#### Data provided

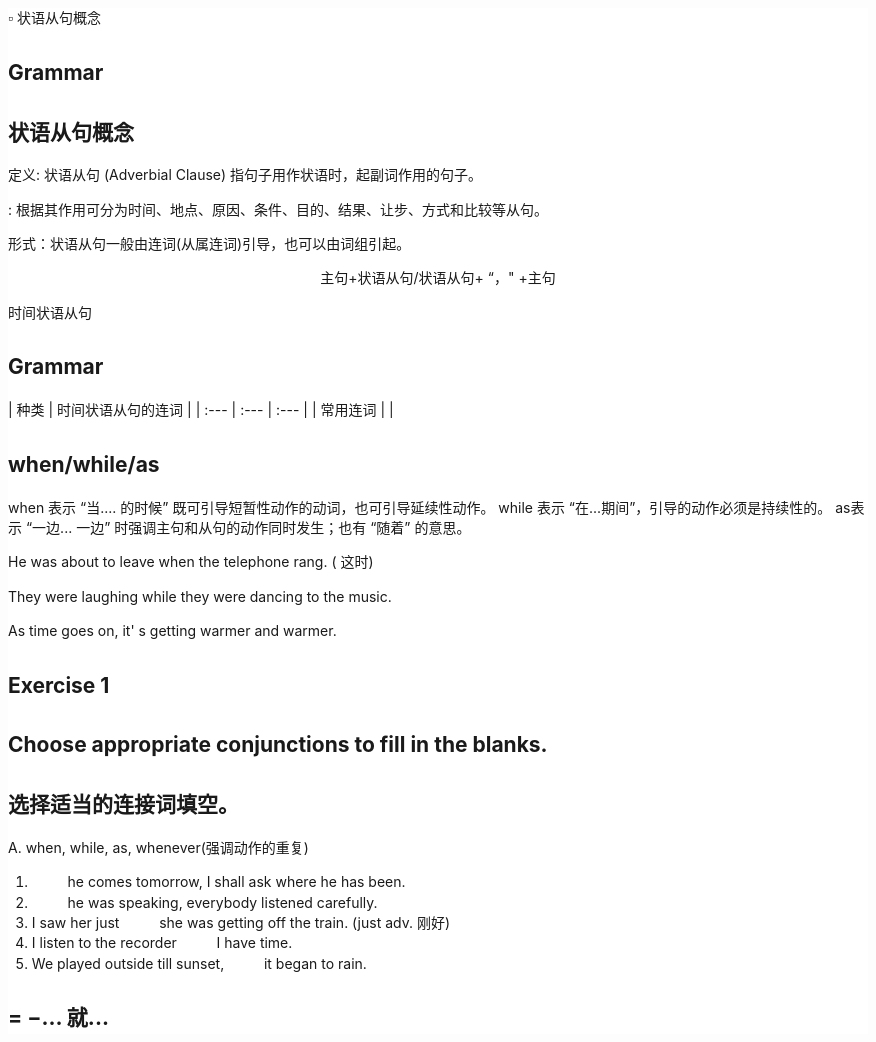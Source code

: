 

$\square$ 状语从句概念

## Grammar

## 状语从句概念

定义: 状语从句 (Adverbial Clause) 指句子用作状语时，起副词作用的句子。

: 根据其作用可分为时间、地点、原因、条件、目的、结果、让步、方式和比较等从句。

形式：状语从句一般由连词(从属连词)引导，也可以由词组引起。

$$
\text { 主句+状语从句/状语从句+ “，" +主句 }
$$

时间状语从句

## Grammar

| 种类 | 时间状语从句的连词 |
| :--- | :--- | :--- |
| 常用连词 |  |

## when/while/as

when 表示 “当.... 的时候” 既可引导短暂性动作的动词，也可引导延续性动作。 while 表示 “在...期间”，引导的动作必须是持续性的。 as表示 “一边... 一边” 时强调主句和从句的动作同时发生；也有 “随着” 的意思。

He was about to leave when the telephone rang. ( 这时)

They were laughing while they were dancing to the music.

As time goes on, it' s getting warmer and warmer.

## Exercise 1

## Choose appropriate conjunctions to fill in the blanks.

## 选择适当的连接词填空。

A. when, while, as, whenever(强调动作的重复)

1. $\qquad$ he comes tomorrow, I shall ask where he has been.
2. $\qquad$ he was speaking, everybody listened carefully.
3. I saw her just $\qquad$ she was getting off the train. (just adv. 刚好)
4. I listen to the recorder $\qquad$ I have time.
5. We played outside till sunset, $\qquad$ it began to rain.

## = $-\ldots$ 就...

########

### Your task
If a record contains a picture, omit the picture and repeat everything else exactly.

### Task answer
Source code

: 

$\square$ 状语从句概念

## Grammar

## 状语从句概念

定义: 状语从句 (Adverbial Clause) 指句子用作状语时，起副词作用的句子。

: 根据其作用可分为时间、地点、原因、条件、目的、结果、让步、方式和比较等从句。

形式：状语从句一般由连词(从属连词)引导，也可以由词组引起。

$$
\text { 主句+状语从句/状语从句+ “，" +主句 }
$$

时间状语从句

## Grammar

| 种类 | 时间状语从句的连词 |
| :--- | :--- | :--- |
| 常用连词 |  |

## when/while/as

when 表示 “当.... 的时候” 既可引导短暂性动作的动词，也可引导延续性动作。 while 表示 “在...期间”，引导的动作必须是持续性的。 as表示 “一边... 一边” 时强调主句和从句的动作同时发生；也有 “随着” 的意思。

He was about to leave when the telephone rang. ( 这时)

They were laughing while they were dancing to the music.

As time goes on, it' s getting warmer and warmer.

## Exercise 1

## Choose appropriate conjunctions to fill in the blanks.

## 选择适当的连接词填空。

A. when, while, as, whenever(强调动作的重复)

1. $\qquad$ he comes tomorrow, I shall ask where he has been.
2. $\qquad$ he was speaking, everybody listened carefully.
3. I saw her just $\qquad$ she was getting off the train. (just adv. 刚好)
4. I listen to the recorder $\qquad$ I have time.
5. We played outside till sunset, $\qquad$ it began to rain.

## = $-\ldots$ 就...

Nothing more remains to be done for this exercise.